Move Matching Files to a Named Folder?

Hello KM Community!

I've been reading this forum for a while, and it has been of great help!

I need help with the following, and I'm not sure how to go about it.

The problem

I work in the music industry and I need to sort and folder a bunch of files by instrument name, so for example, all files that contain "Fl1" need to go into a folder named "Flute 1". This is done at the end of every project to send the specific parts to each musician, when it's 20+ scores it becomes very tedious and repetitive.

Is there a way to dump all the files in a folder, and run a macro that finds every file containing the filename "Fl1" and it moves it into a folder that it creates named "Flute 1".

Of note, because each score is different, the part before "Fl1" is always different, because that's where the song name goes.
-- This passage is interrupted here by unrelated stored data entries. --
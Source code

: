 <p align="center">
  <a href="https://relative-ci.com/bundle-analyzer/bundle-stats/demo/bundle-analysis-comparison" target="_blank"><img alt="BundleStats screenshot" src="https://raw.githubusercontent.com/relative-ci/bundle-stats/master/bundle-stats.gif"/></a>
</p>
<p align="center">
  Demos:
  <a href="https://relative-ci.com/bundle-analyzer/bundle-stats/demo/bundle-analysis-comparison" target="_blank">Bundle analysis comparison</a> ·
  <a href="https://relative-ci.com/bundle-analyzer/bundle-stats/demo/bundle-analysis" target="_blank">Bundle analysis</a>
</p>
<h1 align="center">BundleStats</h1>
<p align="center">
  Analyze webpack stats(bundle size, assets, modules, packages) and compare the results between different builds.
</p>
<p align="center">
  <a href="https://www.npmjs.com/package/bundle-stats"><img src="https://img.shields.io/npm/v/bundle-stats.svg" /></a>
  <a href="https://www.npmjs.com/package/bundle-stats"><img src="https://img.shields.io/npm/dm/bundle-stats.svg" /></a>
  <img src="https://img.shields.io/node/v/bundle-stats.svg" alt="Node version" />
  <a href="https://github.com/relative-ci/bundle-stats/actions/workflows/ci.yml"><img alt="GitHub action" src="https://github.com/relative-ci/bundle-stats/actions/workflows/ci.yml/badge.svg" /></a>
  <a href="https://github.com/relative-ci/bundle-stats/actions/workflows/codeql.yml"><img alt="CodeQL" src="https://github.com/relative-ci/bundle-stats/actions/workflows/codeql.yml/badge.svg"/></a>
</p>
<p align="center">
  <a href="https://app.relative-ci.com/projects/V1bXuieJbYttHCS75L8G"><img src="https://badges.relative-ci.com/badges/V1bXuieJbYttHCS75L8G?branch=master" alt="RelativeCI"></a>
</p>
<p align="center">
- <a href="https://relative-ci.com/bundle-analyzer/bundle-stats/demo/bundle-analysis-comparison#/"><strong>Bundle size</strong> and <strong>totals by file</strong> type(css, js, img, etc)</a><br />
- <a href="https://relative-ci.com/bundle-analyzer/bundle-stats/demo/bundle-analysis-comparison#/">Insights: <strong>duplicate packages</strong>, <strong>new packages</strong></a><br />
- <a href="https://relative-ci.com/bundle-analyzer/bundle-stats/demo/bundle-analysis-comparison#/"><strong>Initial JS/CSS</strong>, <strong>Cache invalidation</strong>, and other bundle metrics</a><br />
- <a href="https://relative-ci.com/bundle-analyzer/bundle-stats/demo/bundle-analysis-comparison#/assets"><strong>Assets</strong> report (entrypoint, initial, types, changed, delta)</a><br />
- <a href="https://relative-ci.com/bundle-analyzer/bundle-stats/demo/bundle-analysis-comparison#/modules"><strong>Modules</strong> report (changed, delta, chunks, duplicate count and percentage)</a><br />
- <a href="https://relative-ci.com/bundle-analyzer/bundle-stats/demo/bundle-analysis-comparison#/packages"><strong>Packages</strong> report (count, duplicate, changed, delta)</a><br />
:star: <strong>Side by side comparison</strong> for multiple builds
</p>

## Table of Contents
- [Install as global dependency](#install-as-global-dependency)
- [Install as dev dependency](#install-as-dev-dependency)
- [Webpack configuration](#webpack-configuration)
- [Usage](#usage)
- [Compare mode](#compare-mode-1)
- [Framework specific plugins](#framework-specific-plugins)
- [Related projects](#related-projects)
So it would need to filter files like "A Very Sad Song Fl1" or "Where Is My Macro Fl1" to a folder called "Flute 1"

I'm trying to figure a way, but it's beyond me and I need help.

Thanks in advance for the help and let me know if I was clear in what I'm trying to do.

All the best.

for F in $(ls | cut -d- -f1 | uniq); do
    mkdir "${F}" && mv "${F}"-* "${F}"
done

This script will move files with same prefix to folder named with prefix-string

1 Like

This is possible in Keyboard Maestro using the For Each Action for a Finder Selection. To use it, you would select all the files that are in the folder and run the Macro. Files that end with "FL1" get copied to a new folder called "Flute 1" and files that end with "FL2" get copied to a new folder called "Flute 2". It is set to "copy" rather than "move" for safety (but it could be set to "move").

For explanation, "File name" is the name with extension and "Base name" is the name without the extension. So to test whether the name ends with "FL1" we use the "Base name", but when copying the file to the new location we use the "File name" as we want to keep the extension...

I assumed "FL1" and "FL2" are always at the end of the filename as in your examples but for course you could change the search to "contains" rather than "ends with" if that is not always the case.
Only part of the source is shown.